The civilisation of the book

Of the 813 pages of Joakim Garff's biography of Kierkegaard, I've read only 100. But I intend to reach the end, to read everything and in order. I was horrified when a friend told me he began 180 pages in to read about Kierkegaard's relationship with Regine Olsen. Apparently that's when it becomes interesting (so far it isn't terribly). So why do I insist on plodding through the pages in order?

Actually, on page 100 Garff tells of the actions of two early editors of Kierkegaard's papers that offers an answer. Heiberg and Kuhr divided the material into three groups, A for journal entries, B for his pseudonymous and nonpseudonymous writings and C for notes from his studies.

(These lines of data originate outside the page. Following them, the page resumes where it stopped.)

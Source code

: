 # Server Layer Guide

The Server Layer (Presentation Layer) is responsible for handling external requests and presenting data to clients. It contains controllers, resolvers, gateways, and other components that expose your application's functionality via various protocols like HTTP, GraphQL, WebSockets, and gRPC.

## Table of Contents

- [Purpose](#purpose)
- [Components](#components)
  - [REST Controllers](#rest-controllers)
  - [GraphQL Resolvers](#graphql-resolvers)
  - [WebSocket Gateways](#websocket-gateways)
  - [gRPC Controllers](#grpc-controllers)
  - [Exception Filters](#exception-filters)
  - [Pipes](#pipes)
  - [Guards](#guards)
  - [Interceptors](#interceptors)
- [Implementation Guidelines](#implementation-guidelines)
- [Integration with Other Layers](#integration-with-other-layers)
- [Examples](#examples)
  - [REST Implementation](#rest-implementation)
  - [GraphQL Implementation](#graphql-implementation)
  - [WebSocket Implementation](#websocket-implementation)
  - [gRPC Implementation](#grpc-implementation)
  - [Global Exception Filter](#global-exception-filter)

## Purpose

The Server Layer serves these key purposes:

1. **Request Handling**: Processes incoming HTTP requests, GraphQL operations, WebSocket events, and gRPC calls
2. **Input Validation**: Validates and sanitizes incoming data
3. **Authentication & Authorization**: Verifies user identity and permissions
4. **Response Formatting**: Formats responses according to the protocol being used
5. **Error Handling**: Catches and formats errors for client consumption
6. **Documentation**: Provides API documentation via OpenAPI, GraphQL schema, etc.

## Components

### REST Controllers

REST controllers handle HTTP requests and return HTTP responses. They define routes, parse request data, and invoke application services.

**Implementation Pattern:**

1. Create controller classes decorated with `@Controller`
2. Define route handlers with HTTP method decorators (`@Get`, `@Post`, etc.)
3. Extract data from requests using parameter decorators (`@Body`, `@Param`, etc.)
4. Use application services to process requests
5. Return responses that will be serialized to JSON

This systematization, Garff explains, was further divided into subgroups: aesthetic, philosophical, and theological. He comments that this
was laudable in principle but is unfortunate in practice, because it obscures the range of Kierkegaard's journal entries and gives the reader a false notion of uniformity and consistency in the profusion of texts.
I'm not sure how laudable it is to systematise such writings in the first place, though I suppose it's not far removed from Garff's own project which perhaps gives a false notion of Kierkegaard's life - the one he lived forwards and we try to understand backwards.

The more I thought about possible alternatives, I realised my intention to read each page in turn was not itself far removed from either of the above. The impulse to organise, contain and control - an impulse which is inherent to reading and writing; perhaps also inherent to living on.

It helps explain a line from Blanchot that has stayed with me:
Whatever we do, whatever we write [...] literature takes possession of it, and we are still in the civilisation of the book.
Later, he explains that:
If one ceased publishing books in favor of communication by voice, image, or machine, this would in no way change the reality of what is called the 'book'; on the contrary, language, like speech, would thereby affirm all the more its predominance and its certitude of a possible truth. In other words, the Book always indicates an order that submits to unity, a system of notions in which are affirmed the primacy of speech over writing, of thought over language, and the promise of a communication that would one day be transparent and immediate. [trans Susan Hanson]
One might presume then that those early editors of Kierkegaard were neutralising his disruption of that submission to unity. But Garff reminds us that the first editor of Kierkegaard's papers was Kierkegaard himself.
After my death, this is my consolation: No one will be able to find in my papers one single bit of information about what has really filled my life; they will not find the inscription deep within me which explains everything, which often makes what the world would call bagetelles into events of enormous importance to me, but which I, too, view as insignificant when I remove the secret note that explains everything.